Он берет мою руку и крепко целует.

— Я не сержусь, Таня.

— Присядь сюда, — я подвигаюсь, давая ему место на койке.

Он садится, я беру его руку, прикладываю к своей щеке и говорю:

— Не надо, Илюша, дразнить меня.

— Бог с тобой, Таня, что ты выдумываешь? Тебе ведь нельзя поперечить, — смеется он, — Все тебя балуют: и судьба, и критика, знакомые, поклонники — вот мы и стали такими избалованными, что сладу нет!

— Все балуют меня — это правда, кроме тебя, Илья.

— Вот те на!

— Я тебя так люблю, так люблю, что всем для тебя готова пожертвовать — всем, даже искусством! — говорю я, садясь и прижимаясь к нему.

— Да я никакой жертвы и не потребую от тебя никогда, Танюша, — говорит он ласково.

— Мне хочется в эту минуту, — говорю я умоляющим голосом, — чтобы ты сказал, что любишь меня, крепко, крепко.

— Как ты любишь слова, Таня! Неужели вся моя жизнь, все мое отношение к тебе не доказывают этого? — говорит он с упреком. — Неужели тебе нужны еще слова. Ах, Танюша, Танюша, глупенькая ты моя девочка! Ну, не капризничай, поцелуй меня и пойдем на палубу. Ведь ты у меня такая фантазерка — все где-то носишься.

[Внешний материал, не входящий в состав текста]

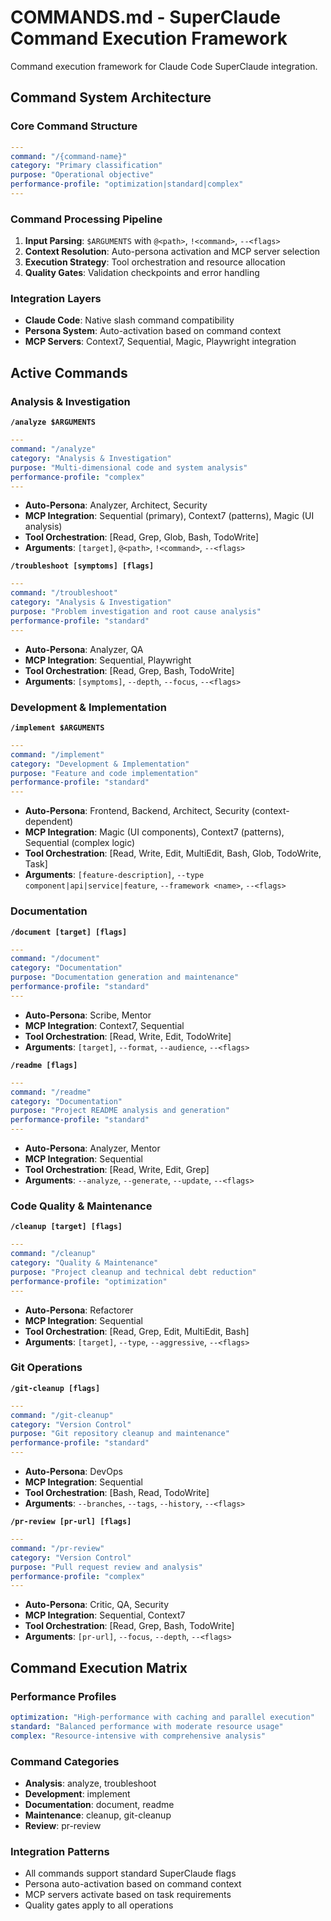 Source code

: # COMMANDS.md - SuperClaude Command Execution Framework

Command execution framework for Claude Code SuperClaude integration.

## Command System Architecture

### Core Command Structure
```yaml
---
command: "/{command-name}"
category: "Primary classification"
purpose: "Operational objective"
performance-profile: "optimization|standard|complex"
---
```

### Command Processing Pipeline
1. **Input Parsing**: `$ARGUMENTS` with `@<path>`, `!<command>`, `--<flags>`
2. **Context Resolution**: Auto-persona activation and MCP server selection
3. **Execution Strategy**: Tool orchestration and resource allocation
4. **Quality Gates**: Validation checkpoints and error handling

### Integration Layers
- **Claude Code**: Native slash command compatibility
- **Persona System**: Auto-activation based on command context
- **MCP Servers**: Context7, Sequential, Magic, Playwright integration

## Active Commands

### Analysis & Investigation

**`/analyze $ARGUMENTS`**
```yaml
---
command: "/analyze"
category: "Analysis & Investigation"
purpose: "Multi-dimensional code and system analysis"
performance-profile: "complex"
---
```
- **Auto-Persona**: Analyzer, Architect, Security
- **MCP Integration**: Sequential (primary), Context7 (patterns), Magic (UI analysis)
- **Tool Orchestration**: [Read, Grep, Glob, Bash, TodoWrite]
- **Arguments**: `[target]`, `@<path>`, `!<command>`, `--<flags>`

**`/troubleshoot [symptoms] [flags]`**
```yaml
---
command: "/troubleshoot"
category: "Analysis & Investigation"
purpose: "Problem investigation and root cause analysis"
performance-profile: "standard"
---
```
- **Auto-Persona**: Analyzer, QA
- **MCP Integration**: Sequential, Playwright
- **Tool Orchestration**: [Read, Grep, Bash, TodoWrite]
- **Arguments**: `[symptoms]`, `--depth`, `--focus`, `--<flags>`

### Development & Implementation

**`/implement $ARGUMENTS`**
```yaml
---
command: "/implement"
category: "Development & Implementation"
purpose: "Feature and code implementation"
performance-profile: "standard"
---
```
- **Auto-Persona**: Frontend, Backend, Architect, Security (context-dependent)
- **MCP Integration**: Magic (UI components), Context7 (patterns), Sequential (complex logic)
- **Tool Orchestration**: [Read, Write, Edit, MultiEdit, Bash, Glob, TodoWrite, Task]
- **Arguments**: `[feature-description]`, `--type component|api|service|feature`, `--framework <name>`, `--<flags>`

### Documentation

**`/document [target] [flags]`**
```yaml
---
command: "/document"
category: "Documentation"
purpose: "Documentation generation and maintenance"
performance-profile: "standard"
---
```
- **Auto-Persona**: Scribe, Mentor
- **MCP Integration**: Context7, Sequential
- **Tool Orchestration**: [Read, Write, Edit, TodoWrite]
- **Arguments**: `[target]`, `--format`, `--audience`, `--<flags>`

**`/readme [flags]`**
```yaml
---
command: "/readme"
category: "Documentation"
purpose: "Project README analysis and generation"
performance-profile: "standard"
---
```
- **Auto-Persona**: Analyzer, Mentor
- **MCP Integration**: Sequential
- **Tool Orchestration**: [Read, Write, Edit, Grep]
- **Arguments**: `--analyze`, `--generate`, `--update`, `--<flags>`

### Code Quality & Maintenance

**`/cleanup [target] [flags]`**
```yaml
---
command: "/cleanup"
category: "Quality & Maintenance"
purpose: "Project cleanup and technical debt reduction"
performance-profile: "optimization"
---
```
- **Auto-Persona**: Refactorer
- **MCP Integration**: Sequential
- **Tool Orchestration**: [Read, Grep, Edit, MultiEdit, Bash]
- **Arguments**: `[target]`, `--type`, `--aggressive`, `--<flags>`

### Git Operations

**`/git-cleanup [flags]`**
```yaml
---
command: "/git-cleanup"
category: "Version Control"
purpose: "Git repository cleanup and maintenance"
performance-profile: "standard"
---
```
- **Auto-Persona**: DevOps
- **MCP Integration**: Sequential
- **Tool Orchestration**: [Bash, Read, TodoWrite]
- **Arguments**: `--branches`, `--tags`, `--history`, `--<flags>`

**`/pr-review [pr-url] [flags]`**
```yaml
---
command: "/pr-review"
category: "Version Control"
purpose: "Pull request review and analysis"
performance-profile: "complex"
---
```
- **Auto-Persona**: Critic, QA, Security
- **MCP Integration**: Sequential, Context7
- **Tool Orchestration**: [Read, Grep, Bash, TodoWrite]
- **Arguments**: `[pr-url]`, `--focus`, `--depth`, `--<flags>`

## Command Execution Matrix

### Performance Profiles
```yaml
optimization: "High-performance with caching and parallel execution"
standard: "Balanced performance with moderate resource usage"
complex: "Resource-intensive with comprehensive analysis"
```

### Command Categories
- **Analysis**: analyze, troubleshoot
- **Development**: implement
- **Documentation**: document, readme
- **Maintenance**: cleanup, git-cleanup
- **Review**: pr-review

### Integration Patterns
- All commands support standard SuperClaude flags
- Persona auto-activation based on command context
- MCP servers activate based on task requirements
- Quality gates apply to all operations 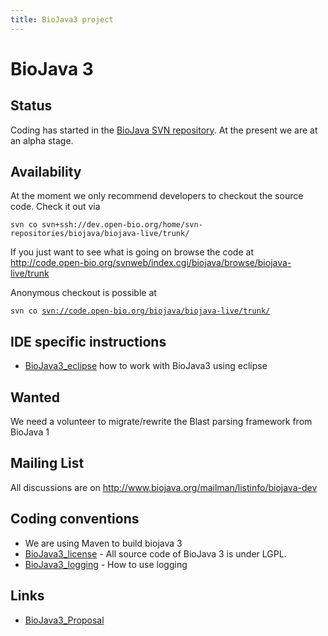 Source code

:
 ```yaml
---
title: BioJava3 project
---
```


BioJava 3
=========

Status
------

Coding has started in the [BioJava SVN
repository](CVS_to_SVN_Migration "wikilink"). At the present we are at
an alpha stage.

Availability
------------

At the moment we only recommend developers to checkout the source code.
Check it out via

`svn co svn+ssh://dev.open-bio.org/home/svn-repositories/biojava/biojava-live/trunk/`

If you just want to see what is going on browse the code at
[<http://code.open-bio.org/svnweb/index.cgi/biojava/browse/biojava-live/trunk>](http://code.open-bio.org/svnweb/index.cgi/biojava/browse/biojava-live/trunk)

Anonymous checkout is possible at

`svn co `[`svn://code.open-bio.org/biojava/biojava-live/trunk/`](svn://code.open-bio.org/biojava/biojava-live/trunk/)

IDE specific instructions
-------------------------

-   [BioJava3\_eclipse](BioJava3_eclipse "wikilink") how to work with
    BioJava3 using eclipse

Wanted
------

We need a volunteer to migrate/rewrite the Blast parsing framework from
BioJava 1

Mailing List
------------

All discussions are on
[<http://www.biojava.org/mailman/listinfo/biojava-dev>](http://www.biojava.org/mailman/listinfo/biojava-dev)

Coding conventions
------------------

-   We are using Maven to build biojava 3
-   [BioJava3\_license](BioJava3_license "wikilink") - All source code
    of BioJava 3 is under LGPL.
-   [BioJava3\_logging](BioJava3_logging "wikilink") - How to use
    logging

Links
-----

-   [BioJava3\_Proposal](BioJava3_Proposal "wikilink")

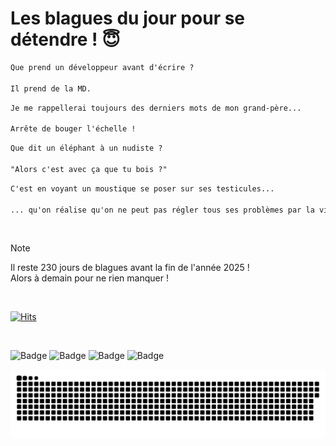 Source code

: 
<h1>Les blagues du jour pour se détendre ! 😇</h1>

```diff
Que prend un développeur avant d'écrire ?

Il prend de la MD.
```

```diff
Je me rappellerai toujours des derniers mots de mon grand-père...

Arrête de bouger l'échelle !
```

```diff
Que dit un éléphant à un nudiste ?

"Alors c'est avec ça que tu bois ?"
```

```diff
C'est en voyant un moustique se poser sur ses testicules...

... qu'on réalise qu'on ne peut pas régler tous ses problèmes par la violence.
```

<br/>

> [!NOTE]
> Il reste 230 jours de blagues avant la fin de l'année 2025 ! <br/>
> Alors à demain pour ne rien manquer !

<br/>


[![Hits](https://hits.seeyoufarm.com/api/count/incr/badge.svg?url=https%3A%2F%2Fgithub.com%2FClems02%2Fhit-counter&count_bg=%23003E80&title_bg=%235C9FE1&icon=powershell.svg&icon_color=%23FFFFFF&title=Visite&edge_flat=false)](https://hits.seeyoufarm.com)


<br/>


![Badge](https://img.shields.io/badge/Last%20updated%20on-white?style=for-the-badge&logo=clockify)   ![Badge](https://img.shields.io/badge/16/05-white?style=for-the-badge) ![Badge](https://img.shields.io/badge/at-white?style=for-the-badge) ![Badge](https://img.shields.io/badge/03:28-white?style=for-the-badge)


<p align="center">
 <img width="1000" src="assets/github-snake.svg" alt="snake"/>
</p>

Это правда, я знаю, что ты всегда, за все эти пять лет, доказывал мне свою любовь, но вот сейчас, в эту минутку… мне надо чего-то другого! Может быть, слов, но ты их мне не сумел сказать, несмотря на всю твою любовь, Илья.


В Москве мы остановились на два дня, чтобы показать Жене город. Как все занимает милую девочку! Что ни день, я ее люблю больше и больше. Какая она умница, и сколько в ней доброты.

Она жизнерадостна, как ребенок, но на жизнь она смотрит серьезно. О, гораздо серьезнее многих людей. Как устойчивы ее принципы и как видна в ней теперь уже женщина долга. У нее нет широты, но она так юна и так мало видела в своем маленьком мирке!

У меня к ней прямо материнское чувство.

Это чувство у меня, может быть, сильно развито, но мои двое детей умерли, не прожив месяца.

От Ильи я никогда не имела детей. Вот это неудовлетворенное материнское чувство я перенесла, верно, на Женю.